Train manufacturer fined $20,000 after crush injury
The following article is a news item provided for the benefit of the Workplace Health and Safety profession. Its content does not necessarily reflect the views of the Australian Institute of Health & Safety.
A train and rail building company, Bombardier Transportation Australia, was recently fined after a worker was crushed at a workplace in Dandenong South in Victoria.
Bombardier was convicted and fined $20,000 after pleading guilty in the Dandenong Magistrates’ Court to one charge of failing to provide safe systems of work, and the company was also ordered to pay costs of $7503.
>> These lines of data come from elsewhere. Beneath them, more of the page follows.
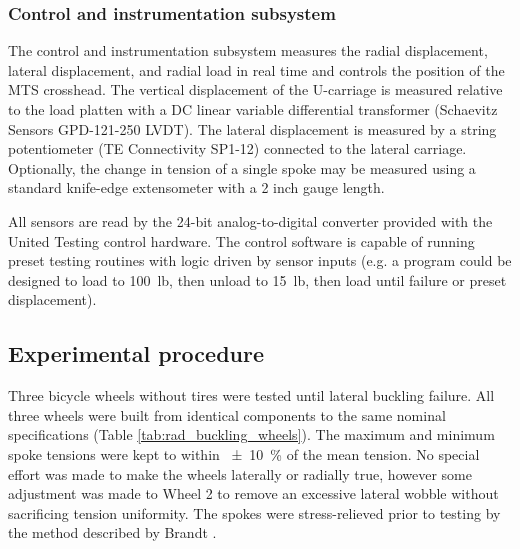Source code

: \documentclass[\rootdir/thesis.tex]{subfiles}
\begin{document}
\subsubsection*{Control and instrumentation subsystem}

The control and instrumentation subsystem measures the radial displacement, lateral displacement, and radial load in real time and controls the position of the MTS crosshead. The vertical displacement of the U-carriage is measured relative to the load platten with a DC linear variable differential transformer (Schaevitz Sensors GPD-121-250 LVDT). The lateral displacement is measured by a string potentiometer (TE Connectivity SP1-12) connected to the lateral carriage. Optionally, the change in tension of a single spoke may be measured using a standard knife-edge extensometer with a 2 inch gauge length.

All sensors are read by the 24-bit analog-to-digital converter provided with the United Testing control hardware. The control software is capable of running preset testing routines with logic driven by sensor inputs (e.g. a program could be designed to load to \SI{100}{lb}, then unload to \SI{15}{lb}, then load until failure or preset displacement).

\subsection{Experimental procedure}

Three bicycle wheels without tires were tested until lateral buckling failure. All three wheels were built from identical components to the same nominal specifications (Table \ref{tab:rad_buckling_wheels}). The maximum and minimum spoke tensions were kept to within \SI{+-10}{\percent} of the mean tension. No special effort was made to make the wheels laterally or radially true, however some adjustment was made to Wheel 2 to remove an excessive lateral wobble without sacrificing tension uniformity. The spokes were stress-relieved prior to testing by the method described by Brandt \cite{Brandt1993}.
\end{document}
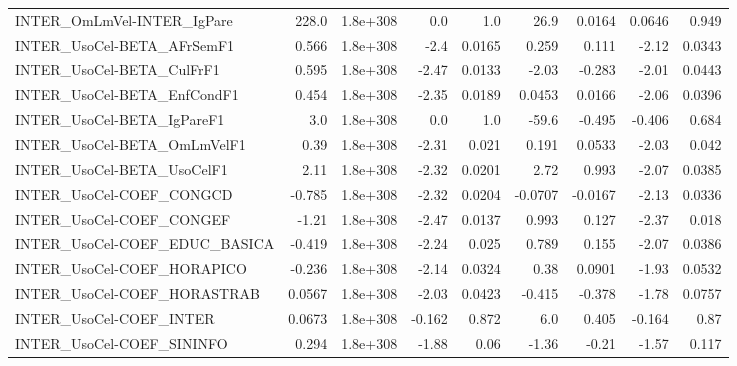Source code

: \begin{tabular}{lrrrrrrrr}
INTER\_OmLmVel-INTER\_IgPare            &       228.0 &     1.8e+308 &     0.0 &      1.0 &       26.9 &      0.0164 &       0.0646 &         0.949 \\
INTER\_UsoCel-BETA\_AFrSemF1            &       0.566 &     1.8e+308 &    -2.4 &   0.0165 &      0.259 &       0.111 &        -2.12 &        0.0343 \\
INTER\_UsoCel-BETA\_CulFrF1             &       0.595 &     1.8e+308 &   -2.47 &   0.0133 &      -2.03 &      -0.283 &        -2.01 &        0.0443 \\
INTER\_UsoCel-BETA\_EnfCondF1           &       0.454 &     1.8e+308 &   -2.35 &   0.0189 &     0.0453 &      0.0166 &        -2.06 &        0.0396 \\
INTER\_UsoCel-BETA\_IgPareF1            &         3.0 &     1.8e+308 &     0.0 &      1.0 &      -59.6 &      -0.495 &       -0.406 &         0.684 \\
INTER\_UsoCel-BETA\_OmLmVelF1           &        0.39 &     1.8e+308 &   -2.31 &    0.021 &      0.191 &      0.0533 &        -2.03 &         0.042 \\
INTER\_UsoCel-BETA\_UsoCelF1            &        2.11 &     1.8e+308 &   -2.32 &   0.0201 &       2.72 &       0.993 &        -2.07 &        0.0385 \\
INTER\_UsoCel-COEF\_CONGCD              &      -0.785 &     1.8e+308 &   -2.32 &   0.0204 &    -0.0707 &     -0.0167 &        -2.13 &        0.0336 \\
INTER\_UsoCel-COEF\_CONGEF              &       -1.21 &     1.8e+308 &   -2.47 &   0.0137 &      0.993 &       0.127 &        -2.37 &         0.018 \\
INTER\_UsoCel-COEF\_EDUC\_BASICA         &      -0.419 &     1.8e+308 &   -2.24 &    0.025 &      0.789 &       0.155 &        -2.07 &        0.0386 \\
INTER\_UsoCel-COEF\_HORAPICO            &      -0.236 &     1.8e+308 &   -2.14 &   0.0324 &       0.38 &      0.0901 &        -1.93 &        0.0532 \\
INTER\_UsoCel-COEF\_HORASTRAB           &      0.0567 &     1.8e+308 &   -2.03 &   0.0423 &     -0.415 &      -0.378 &        -1.78 &        0.0757 \\
INTER\_UsoCel-COEF\_INTER               &      0.0673 &     1.8e+308 &  -0.162 &    0.872 &        6.0 &       0.405 &       -0.164 &          0.87 \\
INTER\_UsoCel-COEF\_SININFO             &       0.294 &     1.8e+308 &   -1.88 &     0.06 &      -1.36 &       -0.21 &        -1.57 &         0.117 \\

\end{tabular}
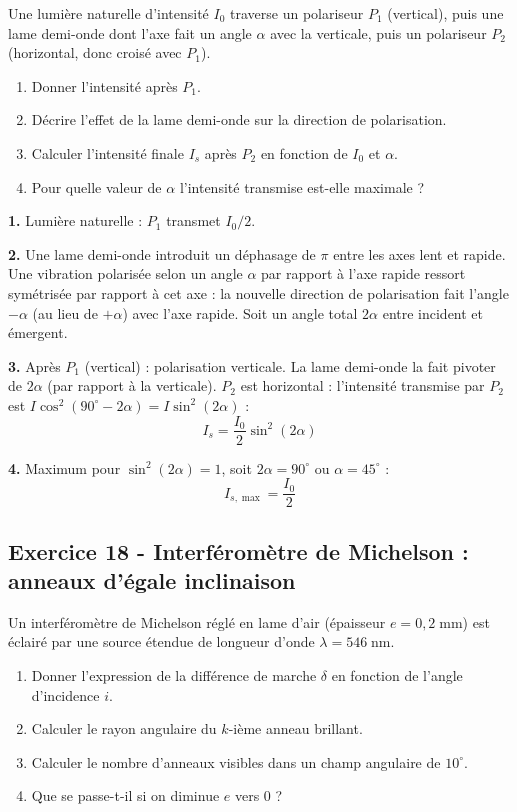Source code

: \documentclass[12pt,a4paper]{article}
\begin{document}
\begin{boiteexercice}
Une lumière naturelle d'intensité $I_0$ traverse un polariseur $P_1$ (vertical), puis une lame demi-onde dont l'axe fait un angle $\alpha$ avec la verticale, puis un polariseur $P_2$ (horizontal, donc croisé avec $P_1$).
\begin{enumerate}
  \item Donner l'intensité après $P_1$.
  \item Décrire l'effet de la lame demi-onde sur la direction de polarisation.
  \item Calculer l'intensité finale $I_s$ après $P_2$ en fonction de $I_0$ et $\alpha$.
  \item Pour quelle valeur de $\alpha$ l'intensité transmise est-elle maximale ?
\end{enumerate}
\end{boiteexercice}

\begin{boitecorrige}
\textbf{1.} Lumière naturelle : $P_1$ transmet $I_0/2$.

\textbf{2.} Une lame demi-onde introduit un déphasage de $\pi$ entre les axes lent et rapide. Une vibration polarisée selon un angle $\alpha$ par rapport à l'axe rapide ressort symétrisée par rapport à cet axe : la nouvelle direction de polarisation fait l'angle $-\alpha$ (au lieu de $+\alpha$) avec l'axe rapide. Soit un angle total $2\alpha$ entre incident et émergent.

\textbf{3.} Après $P_1$ (vertical) : polarisation verticale. La lame demi-onde la fait pivoter de $2\alpha$ (par rapport à la verticale). $P_2$ est horizontal : l'intensité transmise par $P_2$ est $I\cos^2(90^\circ - 2\alpha) = I\sin^2(2\alpha)$ :
\[
I_s = \frac{I_0}{2}\sin^2(2\alpha)
\]

\textbf{4.} Maximum pour $\sin^2(2\alpha) = 1$, soit $2\alpha = 90^\circ$ ou $\alpha = 45^\circ$ :
\[
I_{s,\max} = \frac{I_0}{2}
\]
\end{boitecorrige}

\subsection*{Exercice 18 - Interféromètre de Michelson : anneaux d'égale inclinaison \niveau{\difficile}}

\begin{boiteexercice}
Un interféromètre de Michelson réglé en lame d'air (épaisseur $e = 0{,}2\;\text{mm}$) est éclairé par une source étendue de longueur d'onde $\lambda = 546\;\text{nm}$.
\begin{enumerate}
  \item Donner l'expression de la différence de marche $\delta$ en fonction de l'angle d'incidence $i$.
  \item Calculer le rayon angulaire du $k$-ième anneau brillant.
  \item Calculer le nombre d'anneaux visibles dans un champ angulaire de $10^\circ$.
  \item Que se passe-t-il si on diminue $e$ vers 0 ?
\end{enumerate}
\end{boiteexercice}
\end{document}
In January 2018, a worker was unpacking a crate of glass panes weighing about 750kg.
The court heard the crate had a front and back side, with the main weight of the glass leaning against the back of the crate.
The manufacturer’s instructions stated that the crate was to be opened from the front side.
However, the crate had been positioned back to front when rested on an inclined L-frame stillage and as the worker began to open it, the glass panes fell onto his leg and hip, trapping him underneath and causing two fractures to his pelvis.
The court heard that it was reasonably practicable for the workplace to have a formal process in place to ensure crates were loaded and unloaded the correct way.
WorkSafe Victoria acting executive director of health and safety Adam Watson said duty holders must do everything they can to keep their workers safe when handling heavy loads.
“When it comes to the loading and unloading of crates, employers must ensure formal processes are implemented, understood and followed,” Watson said.
“If crates are positioned the wrong way, or are opened from the wrong side, it exposes workers to the risk of crush injuries. In this terrible case we’ve seen that risk eventuate.”